The heat pump system uses renewable technology to extract cold water from the River Clyde at a rate of 125 litres per second. Two 2.65MW industrial heat pumps use ammonia as a working fluid to harness the ambient heat of the river water (typically between 6-12°C) delivering it up to 80°C. Hot water is then supplied via a 2.5km pipe network to heat residential and commercial buildings across the 23-hectare flagship development.
Scott Lutton, operations director for Vital Energi, said “We’re delighted for West Dunbartonshire Council and the wider team for this award win. It’s a truly great achievement, putting water source heat pumps and heat network schemes at the forefront of the road to net zero. Working collaboratively with West Dunbartonshire Council highlights how effective these partnerships can be and we look forward to growing the network further.”

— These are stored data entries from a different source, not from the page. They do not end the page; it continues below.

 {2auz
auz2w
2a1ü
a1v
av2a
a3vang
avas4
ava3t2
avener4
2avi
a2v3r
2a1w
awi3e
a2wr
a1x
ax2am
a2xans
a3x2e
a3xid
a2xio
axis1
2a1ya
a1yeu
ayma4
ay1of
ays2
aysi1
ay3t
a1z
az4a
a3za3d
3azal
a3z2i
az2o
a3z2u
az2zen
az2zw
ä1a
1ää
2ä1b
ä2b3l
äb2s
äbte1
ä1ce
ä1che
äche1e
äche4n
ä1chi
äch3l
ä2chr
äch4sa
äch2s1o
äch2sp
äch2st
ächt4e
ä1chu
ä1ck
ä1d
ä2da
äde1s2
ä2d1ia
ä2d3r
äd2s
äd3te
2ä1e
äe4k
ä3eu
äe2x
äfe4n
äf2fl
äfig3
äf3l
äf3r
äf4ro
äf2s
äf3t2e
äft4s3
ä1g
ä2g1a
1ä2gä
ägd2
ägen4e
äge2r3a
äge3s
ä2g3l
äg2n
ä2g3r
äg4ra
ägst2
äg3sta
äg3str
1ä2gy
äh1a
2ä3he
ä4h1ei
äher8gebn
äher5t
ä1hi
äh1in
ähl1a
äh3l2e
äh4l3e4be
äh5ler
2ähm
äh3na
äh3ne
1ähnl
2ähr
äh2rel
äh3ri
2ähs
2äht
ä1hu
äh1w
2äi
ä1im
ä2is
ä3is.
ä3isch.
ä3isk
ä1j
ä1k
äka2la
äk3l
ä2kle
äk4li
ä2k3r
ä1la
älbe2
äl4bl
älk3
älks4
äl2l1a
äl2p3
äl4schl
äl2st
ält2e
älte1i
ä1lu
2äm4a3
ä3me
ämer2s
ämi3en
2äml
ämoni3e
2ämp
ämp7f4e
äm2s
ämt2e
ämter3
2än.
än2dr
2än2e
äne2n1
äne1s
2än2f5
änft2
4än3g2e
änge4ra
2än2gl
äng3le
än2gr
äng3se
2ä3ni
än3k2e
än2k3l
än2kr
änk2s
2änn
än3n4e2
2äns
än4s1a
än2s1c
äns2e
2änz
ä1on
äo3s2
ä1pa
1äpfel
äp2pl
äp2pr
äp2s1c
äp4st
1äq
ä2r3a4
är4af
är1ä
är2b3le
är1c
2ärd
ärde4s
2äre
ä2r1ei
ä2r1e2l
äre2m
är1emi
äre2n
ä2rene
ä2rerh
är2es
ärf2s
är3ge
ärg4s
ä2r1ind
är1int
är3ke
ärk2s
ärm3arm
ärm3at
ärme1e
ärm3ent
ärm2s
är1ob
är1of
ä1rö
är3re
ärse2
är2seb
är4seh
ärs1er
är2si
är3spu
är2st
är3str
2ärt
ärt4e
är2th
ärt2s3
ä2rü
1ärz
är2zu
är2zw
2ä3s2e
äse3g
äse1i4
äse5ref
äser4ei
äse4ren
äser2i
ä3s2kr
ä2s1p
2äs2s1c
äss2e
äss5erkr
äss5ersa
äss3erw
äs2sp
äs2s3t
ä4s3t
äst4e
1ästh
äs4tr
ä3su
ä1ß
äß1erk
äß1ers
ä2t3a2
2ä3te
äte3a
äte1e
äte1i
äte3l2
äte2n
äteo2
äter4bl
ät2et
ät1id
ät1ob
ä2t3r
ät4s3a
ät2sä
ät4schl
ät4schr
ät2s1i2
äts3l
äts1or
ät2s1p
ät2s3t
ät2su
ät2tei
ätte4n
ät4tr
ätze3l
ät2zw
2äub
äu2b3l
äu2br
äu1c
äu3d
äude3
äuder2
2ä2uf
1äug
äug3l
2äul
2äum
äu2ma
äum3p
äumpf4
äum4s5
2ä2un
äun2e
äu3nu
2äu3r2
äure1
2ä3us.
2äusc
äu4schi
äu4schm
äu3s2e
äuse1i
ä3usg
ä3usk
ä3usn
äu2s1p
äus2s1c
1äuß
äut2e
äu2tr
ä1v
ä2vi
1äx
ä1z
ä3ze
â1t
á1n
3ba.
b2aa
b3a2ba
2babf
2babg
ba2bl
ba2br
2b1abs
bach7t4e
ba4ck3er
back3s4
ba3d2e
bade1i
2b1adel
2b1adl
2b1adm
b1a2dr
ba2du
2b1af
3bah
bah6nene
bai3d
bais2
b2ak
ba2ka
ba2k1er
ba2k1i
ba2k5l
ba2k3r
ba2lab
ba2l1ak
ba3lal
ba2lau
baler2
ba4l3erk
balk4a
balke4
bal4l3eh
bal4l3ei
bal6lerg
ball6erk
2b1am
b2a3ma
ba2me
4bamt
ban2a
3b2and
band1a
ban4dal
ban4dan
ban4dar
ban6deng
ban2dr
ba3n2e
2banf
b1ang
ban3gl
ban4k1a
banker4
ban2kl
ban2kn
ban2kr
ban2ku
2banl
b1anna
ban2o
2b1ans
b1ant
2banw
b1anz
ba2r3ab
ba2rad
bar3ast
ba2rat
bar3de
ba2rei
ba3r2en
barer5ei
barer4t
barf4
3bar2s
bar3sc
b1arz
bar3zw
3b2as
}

Pearson added: “Utilising water as a renewable energy source for heating has a long list of benefits compared to burning fossil fuels. From 2025 there will be a national ban on gas heating for new homes, which means building developers and local authorities need to start exploring low carbon options.
“The challenge is bigger though as all existing buildings must decarbonise too. Industrial water source heat pumps have the ability to transform the way the UK generates low carbon heat. Any buildings (new or old) connected to a renewable heating network such as Clydebank’s will be achieving emissions approximately 80% lower than burning gas.
“For existing buildings there is no simpler way to meet their decarbonisation obligations. The only barriers are a lack of policy to allow local authorities to force buildings to achieve reductions. Realistically, inner city decarbonisation is only achievable with district heating so this must be compulsory. Additionally, electricity policy (that currently adds 200 to 300% to the cost of generated power even if used for a heat pump) must be reversed so that the costs are lower.”
Star believes there is extraordinary potential for water source heat pumps to be deployed in various locations across the UK. In England alone, it is estimated that more than 6GW of renewable heat can be extracted from rivers and canals, while the long coastline of Wales and Scotland also offer potential for heat pumps to extract further heat from the sea.
Many other local authorities are now looking to invest in large scale district heating systems, and Star Renewable Energy and Vital Energi are already currently working with other clients and local authorities.
- The Queens Quay project has also been shortlisted three times in the Scottish Green Energy Awards 2021, which will be held in Edinburgh on December 2. It is in the running in the Carbon Reduction, Outstanding Project and Sustainable Development categories.